[Paper] AgenticOCR: Parsing Only What You Need for Efficient Retrieval-Augmented Generation
Source: arXiv - 2602.24134v1
Overview
The paper introduces AgenticOCR, a new way of handling optical character recognition (OCR) for multimodal Retrieval‑Augmented Generation (RAG).
Instead of always running OCR on an entire page, AgenticOCR parses documents on‑demand, extracting only the text regions that are actually needed to answer a query. This reduces the amount of irrelevant context fed to large language models and cuts down on compute while preserving accuracy.
Key Contributions
- Query‑driven OCR: Transforms OCR from a static, full‑document pass into a dynamic, request‑based operation that extracts just the relevant text snippets.
- Layout‑aware “thinking with images”: Uses a lightweight visual reasoning module to locate regions of interest (tables, figures, paragraphs) before running OCR.
- Decoupled retrieval granularity: Allows retrieval at a finer granularity than whole pages, eliminating the bottleneck of page‑level chunking.
- Integration as a “third building block”: Positions AgenticOCR alongside embedding and reranking modules in the visual document RAG pipeline.
- Empirical gains: Demonstrates both higher retrieval efficiency (fewer visual tokens) and better end‑task accuracy on long‑document benchmarks, matching expert‑level performance.
Methodology
- Initial Visual Retrieval – Given a user query, a standard embedding model retrieves a set of candidate pages from a document collection.

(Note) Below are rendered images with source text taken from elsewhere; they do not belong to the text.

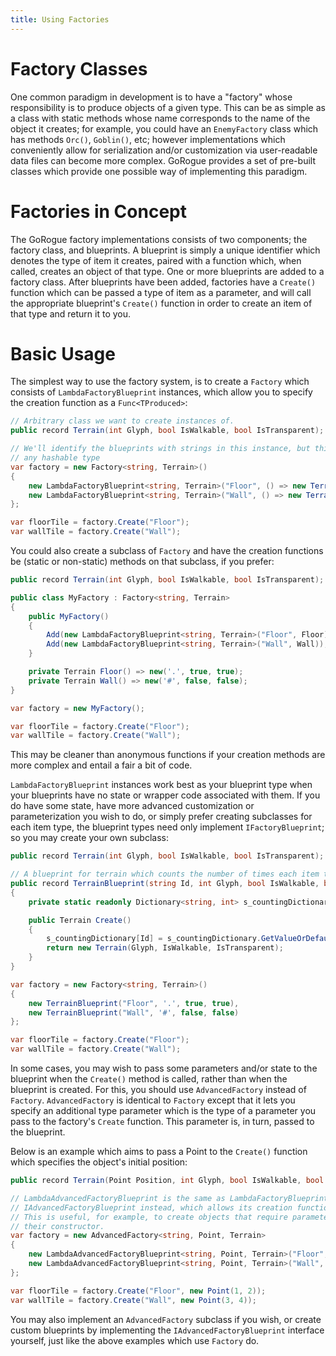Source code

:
 ```yaml
---
title: Using Factories
---
```


# Factory Classes
One common paradigm in development is to have a "factory" whose responsibility is to produce objects of a given type.  This can be as simple as a class with static methods whose name corresponds to the name of the object it creates; for example, you could have an `EnemyFactory` class which has methods `Orc()`, `Goblin()`, etc; however implementations which conveniently allow for serialization and/or customization via user-readable data files can become more complex.  GoRogue provides a set of pre-built classes which provide one possible way of implementing this paradigm.

# Factories in Concept
The GoRogue factory implementations consists of two components; the factory class, and blueprints.  A blueprint is simply a unique identifier which denotes the type of item it creates, paired with a function which, when called, creates an object of that type.  One or more blueprints are added to a factory class.  After blueprints have been added, factories have a `Create()` function which can be passed a type of item as a parameter, and will call the appropriate blueprint's `Create()` function in order to create an item of that type and return it to you.

# Basic Usage
The simplest way to use the factory system, is to create a `Factory` which consists of `LambdaFactoryBlueprint` instances, which allow you to specify the creation function as a `Func<TProduced>`:

```CS
// Arbitrary class we want to create instances of.
public record Terrain(int Glyph, bool IsWalkable, bool IsTransparent);

// We'll identify the blueprints with strings in this instance, but this could be an enum or
// any hashable type
var factory = new Factory<string, Terrain>()
{
    new LambdaFactoryBlueprint<string, Terrain>("Floor", () => new Terrain('.', true, true)),
    new LambdaFactoryBlueprint<string, Terrain>("Wall", () => new Terrain('#', false, false))
};

var floorTile = factory.Create("Floor");
var wallTile = factory.Create("Wall");
```

You could also create a subclass of `Factory` and have the creation functions be (static or non-static) methods on that subclass, if you prefer:

```CS
public record Terrain(int Glyph, bool IsWalkable, bool IsTransparent);

public class MyFactory : Factory<string, Terrain>
{
    public MyFactory()
    {
        Add(new LambdaFactoryBlueprint<string, Terrain>("Floor", Floor));
        Add(new LambdaFactoryBlueprint<string, Terrain>("Wall", Wall));
    }

    private Terrain Floor() => new('.', true, true);
    private Terrain Wall() => new('#', false, false);
}

var factory = new MyFactory();

var floorTile = factory.Create("Floor");
var wallTile = factory.Create("Wall");
```

This may be cleaner than anonymous functions if your creation methods are more complex and entail a fair a bit of code.

`LambdaFactoryBlueprint` instances work best as your blueprint type when your blueprints have no state or wrapper code associated with them.  If you do have some state, have more advanced customization or parameterization you wish to do, or simply prefer creating subclasses for each item type, the blueprint types need only implement `IFactoryBlueprint`; so you may create your own subclass:

```CS
public record Terrain(int Glyph, bool IsWalkable, bool IsTransparent);

// A blueprint for terrain which counts the number of times each item type is instantiated.
public record TerrainBlueprint(string Id, int Glyph, bool IsWalkable, bool IsTransparent) : IFactoryBlueprint<string, Terrain>
{
    private static readonly Dictionary<string, int> s_countingDictionary = new();

    public Terrain Create()
    {
        s_countingDictionary[Id] = s_countingDictionary.GetValueOrDefault(Id, 0) + 1;
        return new Terrain(Glyph, IsWalkable, IsTransparent);
    }
}

var factory = new Factory<string, Terrain>()
{
    new TerrainBlueprint("Floor", '.', true, true),
    new TerrainBlueprint("Wall", '#', false, false)
};

var floorTile = factory.Create("Floor");
var wallTile = factory.Create("Wall");
```

In some cases, you may wish to pass some parameters and/or state to the blueprint when the `Create()` method is called, rather than when the blueprint is created.  For this, you should use `AdvancedFactory` instead of `Factory`.  `AdvancedFactory` is identical to `Factory` except that it lets you specify an additional type parameter which is the type of a parameter you pass to the factory's `Create` function.  This parameter is, in turn, passed to the blueprint.

Below is an example which aims to pass a Point to the `Create()` function which specifies the object's initial position:

```CS
public record Terrain(Point Position, int Glyph, bool IsWalkable, bool IsTransparent);

// LambdaAdvancedFactoryBlueprint is the same as LambdaFactoryBlueprint but implements
// IAdvancedFactoryBlueprint instead, which allows its creation function to take parameters.
// This is useful, for example, to create objects that require parameters to be passed to
// their constructor.
var factory = new AdvancedFactory<string, Point, Terrain>
{
    new LambdaAdvancedFactoryBlueprint<string, Point, Terrain>("Floor", pos => new Terrain(pos, '.', true, true)),
    new LambdaAdvancedFactoryBlueprint<string, Point, Terrain>("Wall", pos => new Terrain(pos, '#', false, false))
};

var floorTile = factory.Create("Floor", new Point(1, 2));
var wallTile = factory.Create("Wall", new Point(3, 4));
```

You may also implement an `AdvancedFactory` subclass if you wish, or create custom blueprints by implementing the `IAdvancedFactoryBlueprint` interface yourself, just like the above examples which use `Factory` do.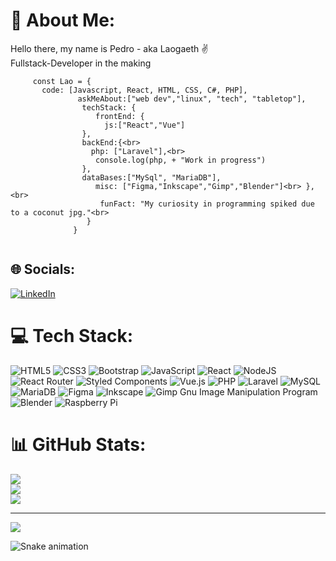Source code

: # 💫 About Me:
Hello there, my name is Pedro - aka Laogaeth ✌️<br>
Fullstack-Developer in the making<br>
```
     const Lao = { 
       code: [Javascript, React, HTML, CSS, C#, PHP],
               askMeAbout:["web dev","linux", "tech", "tabletop"],
                techStack: {  
                   frontEnd: {            
                     js:["React","Vue"]
                }, 
                backEnd:{<br>            
                  php: ["Laravel"],<br>     
                   console.log(php, + "Work in progress")
                },   
                dataBases:["MySql", "MariaDB"],
                   misc: ["Figma,"Inkscape","Gimp","Blender"]<br> },<br>   
                    funFact: "My curiosity in programming spiked due to a coconut jpg."<br>
                 }
              }
   
```

## 🌐 Socials:
[![LinkedIn](https://img.shields.io/badge/LinkedIn-%230077B5.svg?logo=linkedin&logoColor=white)](https://linkedin.com/in/https://www.linkedin.com/in/consolelogpedro/) 

# 💻 Tech Stack:
![HTML5](https://img.shields.io/badge/html5-%23E34F26.svg?style=for-the-badge&logo=html5&logoColor=white) ![CSS3](https://img.shields.io/badge/css3-%231572B6.svg?style=for-the-badge&logo=css3&logoColor=white) ![Bootstrap](https://img.shields.io/badge/bootstrap-%23563D7C.svg?style=for-the-badge&logo=bootstrap&logoColor=white) ![JavaScript](https://img.shields.io/badge/javascript-%23323330.svg?style=for-the-badge&logo=javascript&logoColor=%23F7DF1E) ![React](https://img.shields.io/badge/react-%2320232a.svg?style=for-the-badge&logo=react&logoColor=%2361DAFB) ![NodeJS](https://img.shields.io/badge/node.js-6DA55F?style=for-the-badge&logo=node.js&logoColor=white) ![React Router](https://img.shields.io/badge/React_Router-CA4245?style=for-the-badge&logo=react-router&logoColor=white) ![Styled Components](https://img.shields.io/badge/styled--components-DB7093?style=for-the-badge&logo=styled-components&logoColor=white) ![Vue.js](https://img.shields.io/badge/vuejs-%2335495e.svg?style=for-the-badge&logo=vuedotjs&logoColor=%234FC08D) ![PHP](https://img.shields.io/badge/php-%23777BB4.svg?style=for-the-badge&logo=php&logoColor=white) ![Laravel](https://img.shields.io/badge/laravel-%23FF2D20.svg?style=for-the-badge&logo=laravel&logoColor=white) ![MySQL](https://img.shields.io/badge/mysql-%2300f.svg?style=for-the-badge&logo=mysql&logoColor=white) ![MariaDB](https://img.shields.io/badge/MariaDB-003545?style=for-the-badge&logo=mariadb&logoColor=white) 	![Figma](https://img.shields.io/badge/figma-%23F24E1E.svg?style=for-the-badge&logo=figma&logoColor=white) ![Inkscape](https://img.shields.io/badge/Inkscape-e0e0e0?style=for-the-badge&logo=inkscape&logoColor=080A13) ![Gimp Gnu Image Manipulation Program](https://img.shields.io/badge/Gimp-657D8B?style=for-the-badge&logo=gimp&logoColor=FFFFFF) ![Blender](https://img.shields.io/badge/blender-%23F5792A.svg?style=for-the-badge&logo=blender&logoColor=white) ![Raspberry Pi](https://img.shields.io/badge/-RaspberryPi-C51A4A?style=for-the-badge&logo=Raspberry-Pi)

# 📊 GitHub Stats:
![](https://github-readme-stats.vercel.app/api?username=Laogaeth&theme=gotham&hide_border=false&include_all_commits=false&count_private=false)<br/>
![](https://github-readme-streak-stats.herokuapp.com/?user=Laogaeth&theme=gotham&hide_border=false)<br/>
![](https://github-readme-stats.vercel.app/api/top-langs/?username=Laogaeth&theme=gotham&hide_border=false&include_all_commits=false&count_private=false&layout=compact)

---
[![](https://visitcount.itsvg.in/api?id=Laogaeth&icon=2&color=0)](https://visitcount.itsvg.in)

            

![Snake animation](https://github.com/Laogaeth/Laogaeth/blob/output/github-contribution-grid-snake.svg)
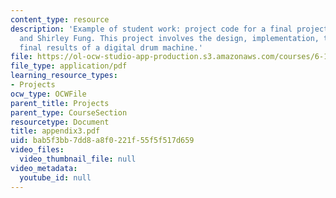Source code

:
 ```yaml
---
content_type: resource
description: 'Example of student work: project code for a final project by Hana Adaniya
  and Shirley Fung. This project involves the design, implementation, testing, and
  final results of a digital drum machine.'
file: https://ol-ocw-studio-app-production.s3.amazonaws.com/courses/6-111-introductory-digital-systems-laboratory-spring-2006/bab5f3bb7dd8a8f0221f55f5f517d659_appendix3.pdf
file_type: application/pdf
learning_resource_types:
- Projects
ocw_type: OCWFile
parent_title: Projects
parent_type: CourseSection
resourcetype: Document
title: appendix3.pdf
uid: bab5f3bb-7dd8-a8f0-221f-55f5f517d659
video_files:
  video_thumbnail_file: null
video_metadata:
  youtube_id: null
---
```

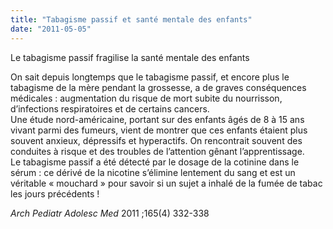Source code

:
 ```yaml
---
title: "Tabagisme passif et santé mentale des enfants"
date: "2011-05-05"
---
```


Le tabagisme passif fragilise la santé mentale des enfants

On sait depuis longtemps que le tabagisme passif, et encore plus le tabagisme de la mère pendant la grossesse, a de graves conséquences médicales : augmentation du risque de mort subite du nourrisson, d’infections respiratoires et de certains cancers.  
Une étude nord-américaine, portant sur des enfants âgés de 8 à 15 ans vivant parmi des fumeurs, vient de montrer que ces enfants étaient plus souvent anxieux, dépressifs et hyperactifs. On rencontrait souvent des conduites à risque et des troubles de l’attention gênant l’apprentissage.  
Le tabagisme passif a été détecté par le dosage de la cotinine dans le sérum : ce dérivé de la nicotine s’élimine lentement du sang et est un véritable « mouchard » pour savoir si un sujet a inhalé de la fumée de tabac les jours précédents !

_Arch Pediatr Adolesc Med_ 2011 ;165(4) 332-338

- Layout Analyzer – A lightweight vision transformer scans each retrieved page to produce a structural map (e.g., bounding boxes for headings, tables, paragraphs).
- Agentic Decision Module – A small language model “thinks” about the query together with the layout map, decides which regions are likely to contain the answer, and issues OCR commands only for those boxes.
- On‑Demand OCR – The selected regions are passed to an OCR engine (e.g., Tesseract or a deep OCR model) to obtain text.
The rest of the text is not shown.